Un décrochage qui s’amplifie

Si pour le secteur des techniques de l’information et de la communication, l’Europe a fait jeu égal avec les États-Unis en termes de valeur ajoutée, le décrochage s’amplifie d’année en année. La valeur ajoutée de ce secteur est ainsi passée de 4 à 8 % entre 2004 et 2020 aux États-Unis et de 4 à 5 % en Europe. L’investissement dans le secteur des technologies de l’information et de la communication s’élève à 4,5 % du PIB aux États-Unis, contre 2,8 % en Europe.

Le nombre de robots industriels pour 100 emplois manufacturiers est de 2,5 aux États-Unis, contre 1,8 en Chine comme en Europe.

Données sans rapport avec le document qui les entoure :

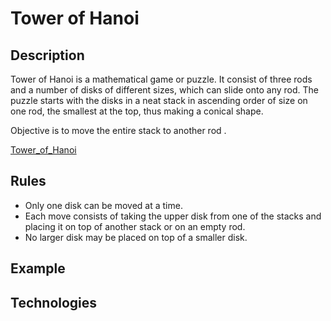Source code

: # Tower of Hanoi

## Description
Tower of Hanoi is a mathematical game or puzzle. It consist of three rods and a number of disks of different sizes, which can slide onto any rod.
The puzzle starts with the disks in a neat stack in ascending order of size on one rod, the smallest at the top, thus making a conical shape.

Objective is to move the entire stack to another rod .

[Tower_of_Hanoi](https://en.wikipedia.org/wiki/Tower_of_Hanoi) 

## Rules
- Only one disk can be moved at a time.
- Each move consists of taking the upper disk from one of the stacks and placing it on top of another stack or on an empty rod.
- No larger disk may be placed on top of a smaller disk.

## Example



## Technologies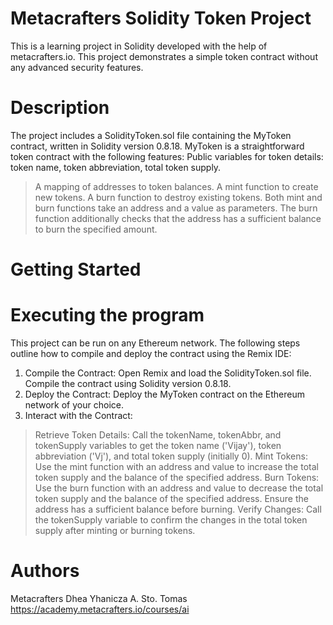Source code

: # Metacrafters Solidity Token Project

This is a learning project in Solidity developed with the help of metacrafters.io. This project demonstrates a simple token contract without any advanced security features.

# Description
The project includes a SolidityToken.sol file containing the MyToken contract, written in Solidity version 0.8.18. MyToken is a straightforward token contract with the following features:
Public variables for token details: token name, token abbreviation, total token supply.
> A mapping of addresses to token balances.
> A mint function to create new tokens.
> A burn function to destroy existing tokens.
> Both mint and burn functions take an address and a value as parameters. The burn function additionally checks that the address has a sufficient balance to burn the specified amount.
# Getting Started
# Executing the program
This project can be run on any Ethereum network. The following steps outline how to compile and deploy the contract using the Remix IDE:
1. Compile the Contract: Open Remix and load the SolidityToken.sol file. Compile the contract using Solidity version 0.8.18.
2. Deploy the Contract: Deploy the MyToken contract on the Ethereum network of your choice.
3. Interact with the Contract:
  > Retrieve Token Details: Call the tokenName, tokenAbbr, and tokenSupply variables to get the token name ('Vijay'), token abbreviation ('Vj'), and total token supply (initially 0).
  > Mint Tokens: Use the mint function with an address and value to increase the total token supply and the balance of the specified address.
  > Burn Tokens: Use the burn function with an address and value to decrease the total token supply and the balance of the specified address. Ensure the address has a sufficient balance before burning.
  > Verify Changes: Call the tokenSupply variable to confirm the changes in the total token supply after minting or burning tokens.
# Authors 
Metacrafters Dhea Yhanicza A. Sto. Tomas https://academy.metacrafters.io/courses/ai
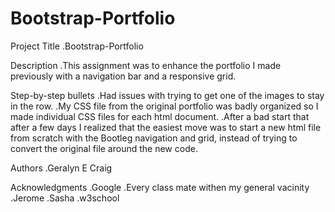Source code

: # Bootstrap-Portfolio
Project Title
.Bootstrap-Portfolio

Description
.This assignment was to enhance the portfolio I made previously with a navigation bar and a responsive grid.

Step-by-step bullets
.Had issues with trying to get one of the images to stay in the row. 
.My CSS file from the original portfolio was badly organized so I made individual CSS files for each html document.
.After a bad start that after a few days I realized that the easiest move was to start a new html file from scratch with the Bootleg navigation and grid, instead of trying to convert the original file around the new code.

Authors
.Geralyn E Craig

Acknowledgments
.Google
.Every class mate withen my general vacinity
.Jerome 
.Sasha
.w3school
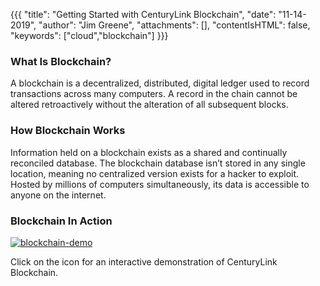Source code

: {{{
  "title": "Getting Started with CenturyLink Blockchain",
  "date": "11-14-2019",
  "author": "Jim Greene",
  "attachments": [],
  "contentIsHTML": false,
  "keywords": ["cloud","blockchain"]
}}}

### What Is Blockchain?

A blockchain is a decentralized, distributed, digital ledger used to record transactions across many computers. A record in the chain cannot be altered retroactively without the alteration of all subsequent blocks.

### How Blockchain Works

Information held on a blockchain exists as a shared and continually reconciled database. The blockchain database isn’t stored in any single location, meaning no centralized version exists for a hacker to exploit. Hosted by millions of computers simultaneously, its data is accessible to anyone on the internet.

### Blockchain In Action

[![blockchain-demo](https://staging.ctl.io/assets/images/blockchain-demo.png)](https://www.ctl.io/blockchain/demo)

Click on the icon for an interactive demonstration of CenturyLink Blockchain.
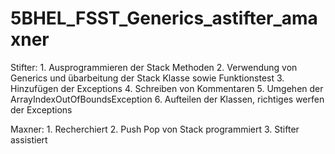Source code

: # 5BHEL_FSST_Generics_astifter_amaxner

Stifter: 1. Ausprogrammieren der Stack Methoden
         2. Verwendung von Generics und übarbeitung der Stack Klasse sowie Funktionstest
         3. Hinzufügen der Exceptions
         4. Schreiben von Kommentaren
         5. Umgehen der ArrayIndexOutOfBoundsException
         6. Aufteilen der Klassen, richtiges werfen der Exceptions

Maxner: 1. Recherchiert
        2. Push Pop von Stack programmiert
		3. Stifter assistiert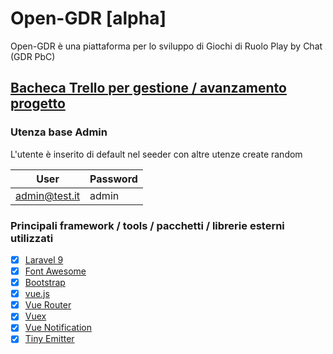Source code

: # Open-GDR [alpha]

Open-GDR è una piattaforma per lo sviluppo di Giochi di Ruolo Play by Chat (GDR PbC)

## [Bacheca Trello per gestione / avanzamento progetto](https://trello.com/b/dz0MR8W0/open-gdr)

### Utenza base Admin

L'utente è inserito di default nel seeder con altre utenze create random

| User          | Password |
| ------------- | -------- |
| admin@test.it | admin    |

### Principali framework / tools / pacchetti / librerie esterni utilizzati

-   [x] [Laravel 9](https://laravel.com/)
-   [x] [Font Awesome](https://fontawesome.com/)
-   [x] [Bootstrap](https://getbootstrap.com/)
-   [x] [vue.js](https://vuejs.org/)
-   [x] [Vue Router](https://router.vuejs.org/)
-   [x] [Vuex](https://vuex.vuejs.org/)
-   [x] [Vue Notification](https://www.npmjs.com/package/@kyvg/vue3-notification)
-   [x] [Tiny Emitter](https://github.com/scottcorgan/tiny-emitter)
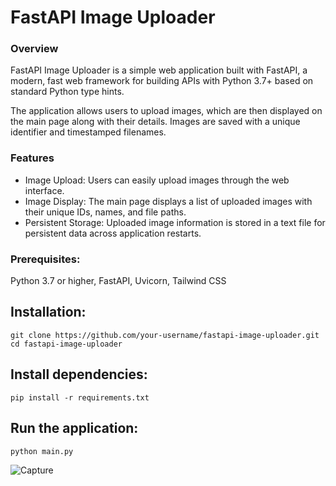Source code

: # FastAPI Image Uploader

### Overview
FastAPI Image Uploader is a simple web application built with FastAPI, a modern, fast web framework for building APIs with Python 3.7+ based on standard Python type hints.

The application allows users to upload images, which are then displayed on the main page along with their details. Images are saved with a unique identifier and timestamped filenames.

### Features
- Image Upload: Users can easily upload images through the web interface.
- Image Display: The main page displays a list of uploaded images with their unique IDs, names, and file paths.
- Persistent Storage: Uploaded image information is stored in a text file for persistent data across application restarts.

### Prerequisites:

Python 3.7 or higher,
FastAPI,
Uvicorn,
Tailwind CSS
## Installation:

`git clone https://github.com/your-username/fastapi-image-uploader.git
cd fastapi-image-uploader`

## Install dependencies:

`pip install -r requirements.txt`

## Run the application:

`python main.py`

![Capture](https://github.com/nojus124/PyImageUpload/assets/46402646/ab0012a7-721e-4639-a700-6cc087e11fbc)
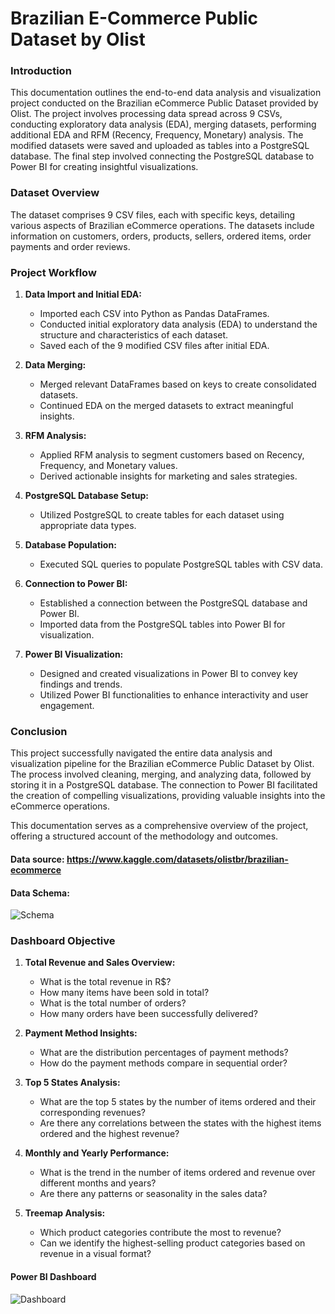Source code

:# Brazilian E-Commerce Public Dataset by Olist

### Introduction

This documentation outlines the end-to-end data analysis and visualization project conducted on the Brazilian eCommerce Public Dataset provided by Olist. The project involves processing data spread across 9 CSVs, conducting exploratory data analysis (EDA), merging datasets, performing additional EDA and RFM (Recency, Frequency, Monetary) analysis. The modified datasets were saved and uploaded as tables into a PostgreSQL database. The final step involved connecting the PostgreSQL database to Power BI for creating insightful visualizations.

### Dataset Overview

The dataset comprises 9 CSV files, each with specific keys, detailing various aspects of Brazilian eCommerce operations. The datasets include information on customers, orders, products, sellers, ordered items, order payments and order reviews.

### Project Workflow

1. **Data Import and Initial EDA:**
   - Imported each CSV into Python as Pandas DataFrames.
   - Conducted initial exploratory data analysis (EDA) to understand the structure and characteristics of each dataset.
   - Saved each of the 9 modified CSV files after initial EDA.

2. **Data Merging:**
   - Merged relevant DataFrames based on keys to create consolidated datasets.
   - Continued EDA on the merged datasets to extract meaningful insights.

3. **RFM Analysis:**
   - Applied RFM analysis to segment customers based on Recency, Frequency, and Monetary values.
   - Derived actionable insights for marketing and sales strategies.

4. **PostgreSQL Database Setup:**
   - Utilized PostgreSQL to create tables for each dataset using appropriate data types.

5. **Database Population:**
   - Executed SQL queries to populate PostgreSQL tables with CSV data.

6. **Connection to Power BI:**
   - Established a connection between the PostgreSQL database and Power BI.
   - Imported data from the PostgreSQL tables into Power BI for visualization.

7. **Power BI Visualization:**
   - Designed and created visualizations in Power BI to convey key findings and trends.
   - Utilized Power BI functionalities to enhance interactivity and user engagement.

### Conclusion

This project successfully navigated the entire data analysis and visualization pipeline for the Brazilian eCommerce Public Dataset by Olist. The process involved cleaning, merging, and analyzing data, followed by storing it in a PostgreSQL database. The connection to Power BI facilitated the creation of compelling visualizations, providing valuable insights into the eCommerce operations.

This documentation serves as a comprehensive overview of the project, offering a structured account of the methodology and outcomes.

#### Data source: https://www.kaggle.com/datasets/olistbr/brazilian-ecommerce

#### Data Schema:

![Schema](https://github.com/SourajitD/BrazilianECommerce/assets/110446951/d33b0160-d5c2-43c4-83b0-78d65f123f01)

### Dashboard Objective

1. **Total Revenue and Sales Overview:**
   - What is the total revenue in R$?
   - How many items have been sold in total?
   - What is the total number of orders?
   - How many orders have been successfully delivered?

2. **Payment Method Insights:**
   - What are the distribution percentages of payment methods?
   - How do the payment methods compare in sequential order?

3. **Top 5 States Analysis:**
   - What are the top 5 states by the number of items ordered and their corresponding revenues?
   - Are there any correlations between the states with the highest items ordered and the highest revenue?

4. **Monthly and Yearly Performance:**
   - What is the trend in the number of items ordered and revenue over different months and years?
   - Are there any patterns or seasonality in the sales data?

5. **Treemap Analysis:**
   - Which product categories contribute the most to revenue?
   - Can we identify the highest-selling product categories based on revenue in a visual format?


#### Power BI Dashboard

![Dashboard](https://github.com/SourajitD/BrazilianECommerce/assets/110446951/c79033f3-63fc-4775-af16-f33f0851e5f5)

Les entreprises technologiques se concentrent aux États-Unis et en Chine qui, respectivement, en ont 6 et 3 fois plus que l’Union européenne (source Statistica CB insights). Cette prédominance américaine s’appuie sur une surreprésentation des universités américaines parmi les dix meilleures au monde selon le classement établi par l’Université de Shanghai. Seul le Royaume-Uni arrive à placer deux établissements d’enseignement supérieur (Cambridge et Oxford) parmi les dix premières. L’Europe arrive à faire jeu égal avec les États-Unis en ce concerne le niveau d’éducation notamment grâce à l’amélioration de celui de l’Allemagne. La proportion de personnes de plus de 25 ans diplômés de l’enseignement supérieur dépasse 50 % aux États-Unis. Elle atteint 22 % en Europe et 4 % en Chine. La part des exportations de produits de haute technologie par rapport à l’ensemble des exportations est passée de 15 à 30 % en Chine de 1998 à 2020 quand elle a baissé en Europe (respectivement 16 et 12 %). Cette baisse est encore plus marquée aux États-Unis (respectivement 25 et 10 %).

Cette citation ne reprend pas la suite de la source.